Sony Ent. is marketing a new smartphone. It determines that in order to sell x smartphones, the price per product must be p=280-0.4x. It also determine that the total cost of producing x smartphones is given by c(x)=5000+0.6x^2 .
a. Find the total revenue, R(x).
b. Find the total profit, P(x).
c. How many smartphones must the company sell in order to maximize profit?
d. What is the maximum profit?
e. What price per smartphone must be charged in order to maximize profit?
To find the total revenue, R(x), we need to multiply the price per product, p, by the number of smartphones sold, x:
R(x) = p * x
Given that p = 280 - 0.4x, we substitute this value into the equation to get:
R(x) = (280 - 0.4x) * x
Simplifying, we expand the expression:
R(x) = 280x - 0.4x^2
So, the total revenue function is R(x) = 280x - 0.4x^2.
To find the total profit, P(x), we subtract the total cost, c(x), from the total revenue, R(x):
P(x) = R(x) - c(x)
Given that R(x) = 280x - 0.4x^2 and c(x) = 5000 + 0.6x^2, we substitute these values:
P(x) = (280x - 0.4x^2) - (5000 + 0.6x^2)
Simplifying, we combine like terms:
P(x) = 280x - 0.4x^2 - 5000 - 0.6x^2
P(x) = -1x^2 + 280x - 5000
So, the total profit function is P(x) = -x^2 + 280x - 5000.

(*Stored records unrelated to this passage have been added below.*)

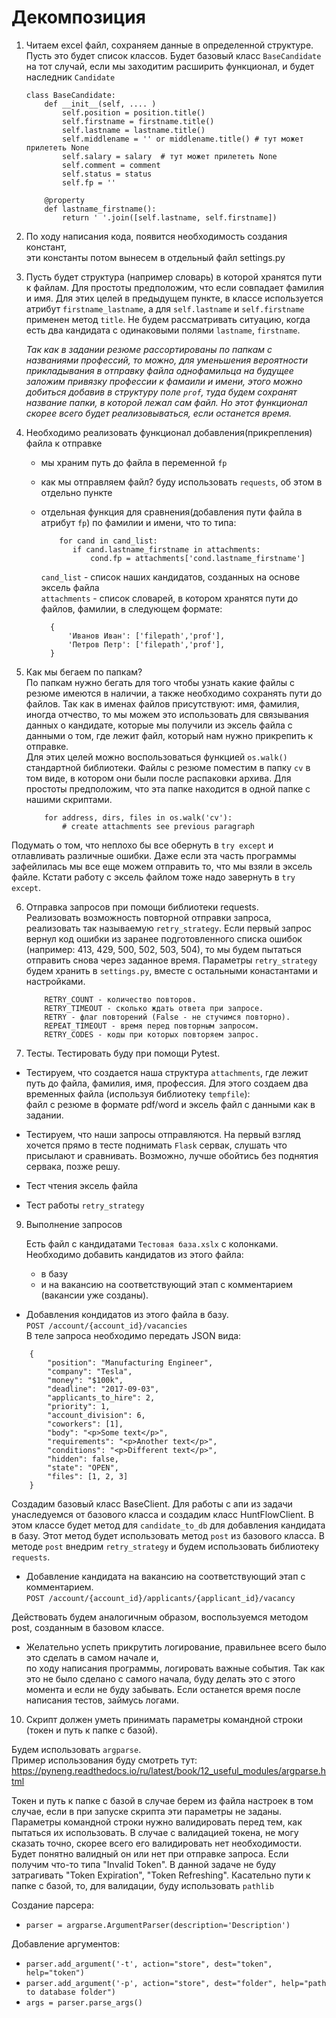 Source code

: # Декомпозиция
1. Читаем excel файл, сохраняем данные в определенной структуре. Пусть это будет список классов.
Будет базовый класс `BaseCandidate` на тот случай, если мы заходитим расширить функционал, и будет наследник `Candidate` 

    ```
    class BaseCandidate:
        def __init__(self, .... )
            self.position = position.title()
            self.firstname = firstname.title()
            self.lastname = lastname.title()
            self.middlename = '' or middlename.title() # тут может прилететь None
            self.salary = salary  # тут может прилететь None
            self.comment = comment
            self.status = status
            self.fp = ''
    
        @property
        def lastname_firstname():
            return ' '.join([self.lastname, self.firstname])
    ```


2. По ходу написания кода, появится необходимость создания констант,   
эти константы потом вынесем в отдельный файл settings.py

3. Пусть будет структура (например словарь) в которой хранятся пути к файлам. 
Для простоты предположим, что если совпадает фамилия и имя.
Для этих целей в предыдущем пункте, в классе используется атрибут `firstname_lastname`,
а для `self.lastname` и `self.firstname` применен метод `title`.
Не будем рассматривать ситуацию, когда есть два кандидата с одинаковыми полями `lastname`, `firstname`.

    *Так как в задании резюме рассортированы по папкам с названиями профессий, то можно,
     для уменьшения вероятности прикладывания в отправку файла однофамильца на будущее заложим привязку профессии 
    к фамаили и имени, этого можно добиться добавив в структуру поле `prof`, туда будем сохранят название папки,
    в которой лежал сам файл. 
    Но этот функционал скорее всего будет реализовываться, если останется время.*

4. Необходимо реализовать функционал добавления(прикрепления) файла к отправке
    * мы храним путь до файла в переменной `fp`
    * как мы отправляем файл? буду использовать `requests`, об этом в отдельно пункте
    * отдельная функция для сравнения(добавления пути файла в атрибут `fp`) по фамилии и имени, что то типа:
        ```
            for cand in cand_list:
               if cand.lastname_firstname in attachments:
                   cond.fp = attachments['cond.lastname_firstname']
        ```
        `cand_list` - список наших кандидатов, созданных на основе эксель файла   
        `attachments` - список словарей, в котором хранятся пути до файлов, фамилии,
                      в следующем формате:
                       
      ```
        {
            'Иванов Иван': ['filepath','prof'],
            'Петров Петр': ['filepath','prof'],
        }
      ```
      
5. Как мы бегаем по папкам?  
По папкам нужно бегать для того чтобы узнать какие файлы с резюме имеются в наличии, а также
необходимо сохранять пути до файлов. Так как в именах файлов присутствуют: имя, фамилия, иногда отчество,
то мы можем это использовать для связывания данных о кандидате, которые мы получили из эксель файла
с данными о том, где лежит файл, который нам нужно прикрепить к отправке.  
Для этих целей можно воспользоваться функцией `os.walk()` стандартной библиотеки. Файлы с резюме поместим в 
папку `cv` в том виде, в котором они были после распаковки архива. Для простоты предположим, что эта папке находится
в одной папке с нашими скриптами.
    ```
        for address, dirs, files in os.walk('cv'):
            # create attachments see previous paragraph
    ```
Подумать о том, что неплохо бы все обернуть в `try except` и отлавливать различные ошибки.
Даже если эта часть программы зафейлилась мы все еще можем отправить то, что мы взяли в эксель файле.
Кстати работу с эксель файлом тоже надо завернуть в `try except`.

6. Отправка запросов при помощи библиотеки requests.  
Реализовать возможность повторной отправки запроса, реализовать так называемую `retry_strategy`. 
Если первый запрос вернул код ошибки из заранее подготовленного списка ошибок (например: 413, 429, 500, 502, 503, 504),
то мы будем пытаться отправить снова через заданное время. Параметры `retry_strategy` будем хранить в `settings.py`, 
вместе с остальными конастантами и настройками.  
    ```
        RETRY_COUNT - количество повторов.
        RETRY_TIMEOUT - сколько ждать ответа при запросе.
        RETRY - флаг повторений (False - не стучимся повторно).
        REPEAT_TIMEOUT - время перед повторным запросом.
        RETRY_CODES - коды при которых повторяем запрос.
    ```

7. Тесты. Тестировать буду при помощи Pytest.  
* Тестируем, что создается наша структура `attachments`, где лежит путь до файла, фамилия, имя, профессия.
Для этого создаем два временных файла (используя библиотеку `tempfile`):   
    файл с резюме в формате pdf/word и эксель файл с данными как в задании.
    
* Тестируем, что наши запросы отправляются. На первый взгляд хочется прямо в тесте поднимать `Flask` сервак,
слушать что присылают и сравнивать. Возможно, лучше обойтись без поднятия сервака, позже решу.

* Тест чтения эксель файла

* Тест работы `retry_strategy`


9. Выполнение запросов
    
    Есть файл с кандидатами `Тестовая база.xslx` с колонками. 
Необходимо добавить кандидатов из этого файла:  
    * в базу
    * и на вакансию на соответствующий этап с комментарием (вакансии уже созданы).

* Добавления кондидатов из этого файла в базу.  
 `POST /account/{account_id}/vacancies`  
  В теле запроса необходимо передать JSON вида:

```
    {
        "position": "Manufacturing Engineer",
        "company": "Tesla",
        "money": "$100k",
        "deadline": "2017-09-03",
        "applicants_to_hire": 2,
        "priority": 1,
        "account_division": 6,
        "coworkers": [1],
        "body": "<p>Some text</p>",
        "requirements": "<p>Another text</p>",
        "conditions": "<p>Different text</p>",
        "hidden": false,
        "state": "OPEN",
        "files": [1, 2, 3]
    }
```

Создадим базовый класс BaseClient. 
Для работы с апи из задачи унаследуемся от базового класса и создадим класс HuntFlowClient.
В этом классе будет метод для `candidate_to_db` для добавления кандидата в базу.
Этот метод будет использовать метод `post` из базового класса.
В методе `post` внедрим `retry_strategy` и будем использовать библиотеку `requests`.


* Добавление кандидата на вакансию на соответствующий этап с комментарием.  
`POST /account/{account_id}/applicants/{applicant_id}/vacancy`  

Действовать будем аналогичным образом, воспользуемся методом post, созданным в базовом классе.
  
   * Желательно успеть прикрутить логирование, правильнее всего было это сделать в самом начале и,  
    по ходу написания программы, логировать важные события. Так как это не было сделано с самого начала,
    буду делать это с этого момента и если не буду забывать. Если останется время после написания тестов,
     займусь логами.
 
    

10. Скрипт должен уметь принимать параметры командной строки (токен и путь к папке с базой).  

Будем использовать `argparse`.  
Пример использования буду смотреть тут: https://pyneng.readthedocs.io/ru/latest/book/12_useful_modules/argparse.html

Токен и путь к папке с базой в случае берем из файла настроек в том случае, 
если в при запуске скрипта эти параметры не заданы. 
Параметры командной строки нужно валидировать перед тем, как пытаться их использовать.
В случае с валидацией токена, не могу сказать точно, скорее всего его валидировать нет необходимости.
Будет понятно валидный он или нет при отправке запроса. Если получим что-то типа "Invalid Token".
В данной задаче не буду затрагивать "Token Expiration", "Token Refreshing".
Касательно пути к папке с базой, то, для валидации, буду использовать `pathlib`   


Создание парсера:  
 * `parser = argparse.ArgumentParser(description='Description')`

Добавление аргументов:  
* `parser.add_argument('-t', action="store", dest="token", help="token")`
* `parser.add_argument('-p', action="store", dest="folder", help="path to database folder")`
* `args = parser.parse_args()`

To find the number of smartphones the company must sell in order to maximize profit, we can use the vertex formula for a quadratic function:
x = -b / (2a)
In this case, a = -1 and b = 280. Substituting these values into the formula:
x = -280 / (2 * -1)
x = -280 / -2
x = 140
The company must sell 140 smartphones to maximize profit.
To find the maximum profit, we substitute the value of x = 140 into the profit function P(x):
P(140) = -(140)^2 + 280(140) - 5000
P(140) = -19600 + 39200 - 5000
P(140) = 14600
The maximum profit is $14,600.
To find the price per smartphone that maximizes profit, we substitute the value of x = 140 into the price function p:
p = 280 - 0.4x
p = 280 - 0.4(140)
p = 280 - 56
p = 224
The price per smartphone that maximizes profit is $224.